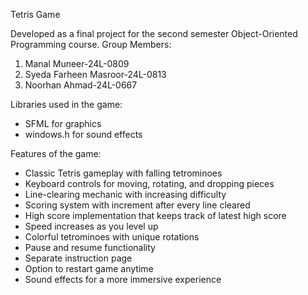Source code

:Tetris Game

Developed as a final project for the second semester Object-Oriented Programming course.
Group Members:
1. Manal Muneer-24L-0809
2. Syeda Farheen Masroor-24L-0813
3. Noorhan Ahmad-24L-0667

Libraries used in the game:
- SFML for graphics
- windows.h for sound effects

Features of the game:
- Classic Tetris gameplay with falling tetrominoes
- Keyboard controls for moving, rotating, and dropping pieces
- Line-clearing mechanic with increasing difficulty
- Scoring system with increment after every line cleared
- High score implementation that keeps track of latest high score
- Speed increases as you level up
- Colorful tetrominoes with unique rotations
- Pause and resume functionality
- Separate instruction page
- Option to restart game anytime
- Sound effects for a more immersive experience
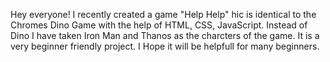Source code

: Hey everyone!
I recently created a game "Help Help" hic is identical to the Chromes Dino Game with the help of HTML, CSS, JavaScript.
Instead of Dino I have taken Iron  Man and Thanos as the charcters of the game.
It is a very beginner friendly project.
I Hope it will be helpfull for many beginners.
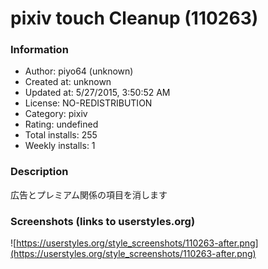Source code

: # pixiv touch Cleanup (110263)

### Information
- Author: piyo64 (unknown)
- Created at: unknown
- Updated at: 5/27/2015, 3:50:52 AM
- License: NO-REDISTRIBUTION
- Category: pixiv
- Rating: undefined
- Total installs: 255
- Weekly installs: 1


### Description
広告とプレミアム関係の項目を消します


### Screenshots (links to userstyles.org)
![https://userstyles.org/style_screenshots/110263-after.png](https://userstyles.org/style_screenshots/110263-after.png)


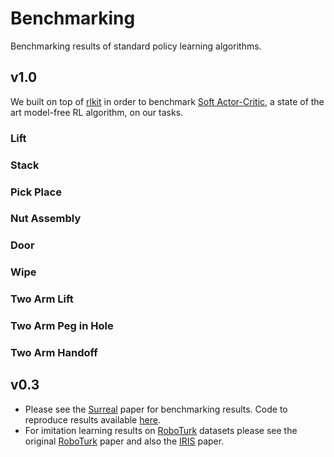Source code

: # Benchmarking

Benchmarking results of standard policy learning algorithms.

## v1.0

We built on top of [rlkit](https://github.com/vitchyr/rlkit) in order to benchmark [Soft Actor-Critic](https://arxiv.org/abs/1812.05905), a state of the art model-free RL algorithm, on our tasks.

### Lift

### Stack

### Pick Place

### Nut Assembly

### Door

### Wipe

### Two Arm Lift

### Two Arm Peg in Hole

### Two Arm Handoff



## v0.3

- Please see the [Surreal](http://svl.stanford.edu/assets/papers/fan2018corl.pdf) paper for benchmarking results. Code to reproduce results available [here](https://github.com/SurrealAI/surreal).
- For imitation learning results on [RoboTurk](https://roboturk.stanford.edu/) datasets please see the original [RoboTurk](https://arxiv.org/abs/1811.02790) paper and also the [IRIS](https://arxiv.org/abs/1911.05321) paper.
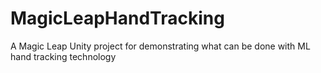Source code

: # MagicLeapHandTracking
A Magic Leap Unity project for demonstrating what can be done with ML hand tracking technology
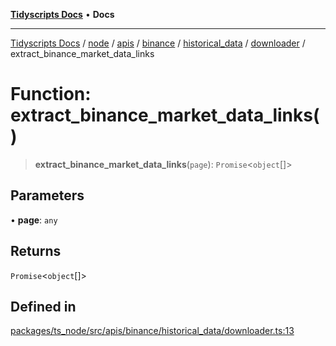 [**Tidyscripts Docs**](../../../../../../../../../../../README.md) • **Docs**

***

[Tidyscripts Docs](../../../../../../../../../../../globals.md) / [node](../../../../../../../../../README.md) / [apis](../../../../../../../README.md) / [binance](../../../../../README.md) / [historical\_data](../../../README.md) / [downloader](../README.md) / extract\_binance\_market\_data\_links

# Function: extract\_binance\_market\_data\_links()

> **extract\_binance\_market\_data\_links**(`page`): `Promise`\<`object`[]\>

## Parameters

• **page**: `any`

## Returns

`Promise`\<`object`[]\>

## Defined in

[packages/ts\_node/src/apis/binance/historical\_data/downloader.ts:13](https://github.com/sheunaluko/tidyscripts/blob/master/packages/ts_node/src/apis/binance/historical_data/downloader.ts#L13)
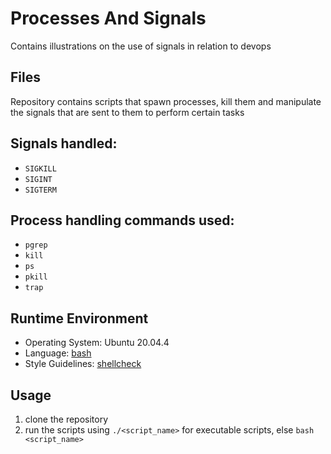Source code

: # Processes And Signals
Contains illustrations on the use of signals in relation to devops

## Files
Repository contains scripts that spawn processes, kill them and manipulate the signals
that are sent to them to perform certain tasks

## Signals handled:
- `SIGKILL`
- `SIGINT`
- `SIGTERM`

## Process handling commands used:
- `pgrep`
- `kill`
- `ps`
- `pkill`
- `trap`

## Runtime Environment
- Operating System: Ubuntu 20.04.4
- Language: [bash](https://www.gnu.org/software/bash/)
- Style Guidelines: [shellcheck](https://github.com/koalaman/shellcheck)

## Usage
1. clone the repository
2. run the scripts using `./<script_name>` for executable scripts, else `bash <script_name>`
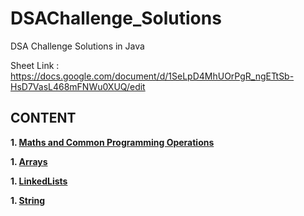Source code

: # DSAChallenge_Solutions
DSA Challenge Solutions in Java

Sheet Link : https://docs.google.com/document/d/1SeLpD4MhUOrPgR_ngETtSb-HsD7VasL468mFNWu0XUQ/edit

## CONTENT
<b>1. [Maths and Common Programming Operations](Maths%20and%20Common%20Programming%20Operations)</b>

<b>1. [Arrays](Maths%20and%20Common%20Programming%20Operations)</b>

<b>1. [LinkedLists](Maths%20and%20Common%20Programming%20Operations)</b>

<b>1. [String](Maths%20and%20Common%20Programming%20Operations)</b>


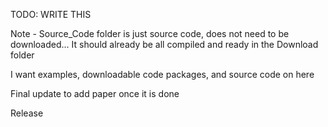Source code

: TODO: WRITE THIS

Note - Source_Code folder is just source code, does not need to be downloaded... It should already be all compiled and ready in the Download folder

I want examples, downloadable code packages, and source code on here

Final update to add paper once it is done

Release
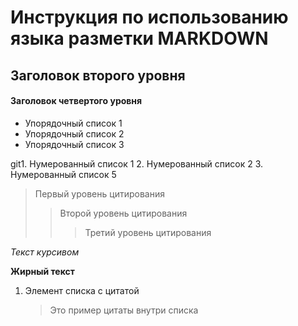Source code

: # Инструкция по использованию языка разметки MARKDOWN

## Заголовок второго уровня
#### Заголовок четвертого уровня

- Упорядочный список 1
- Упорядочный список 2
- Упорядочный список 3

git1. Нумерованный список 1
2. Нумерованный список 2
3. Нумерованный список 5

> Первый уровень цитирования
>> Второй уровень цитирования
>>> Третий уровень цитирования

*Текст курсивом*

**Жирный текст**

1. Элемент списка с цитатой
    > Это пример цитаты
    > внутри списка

● ● ●

After locating "3. Noorhan Ahmad-24L-0667" and "- Created at: unknown" in the records above, return exactly the line holding each one and every line between them; leave out the pictures.

• _ANSWER BELOW_
3. Noorhan Ahmad-24L-0667

Libraries used in the game:
- SFML for graphics
- windows.h for sound effects

Features of the game:
- Classic Tetris gameplay with falling tetrominoes
- Keyboard controls for moving, rotating, and dropping pieces
- Line-clearing mechanic with increasing difficulty
- Scoring system with increment after every line cleared
- High score implementation that keeps track of latest high score
- Speed increases as you level up
- Colorful tetrominoes with unique rotations
- Pause and resume functionality
- Separate instruction page
- Option to restart game anytime
- Sound effects for a more immersive experience
Source code

: Hey everyone!
I recently created a game "Help Help" hic is identical to the Chromes Dino Game with the help of HTML, CSS, JavaScript.
Instead of Dino I have taken Iron  Man and Thanos as the charcters of the game.
It is a very beginner friendly project.
I Hope it will be helpfull for many beginners.
Source code

: # pixiv touch Cleanup (110263)

### Information
- Author: piyo64 (unknown)
- Created at: unknown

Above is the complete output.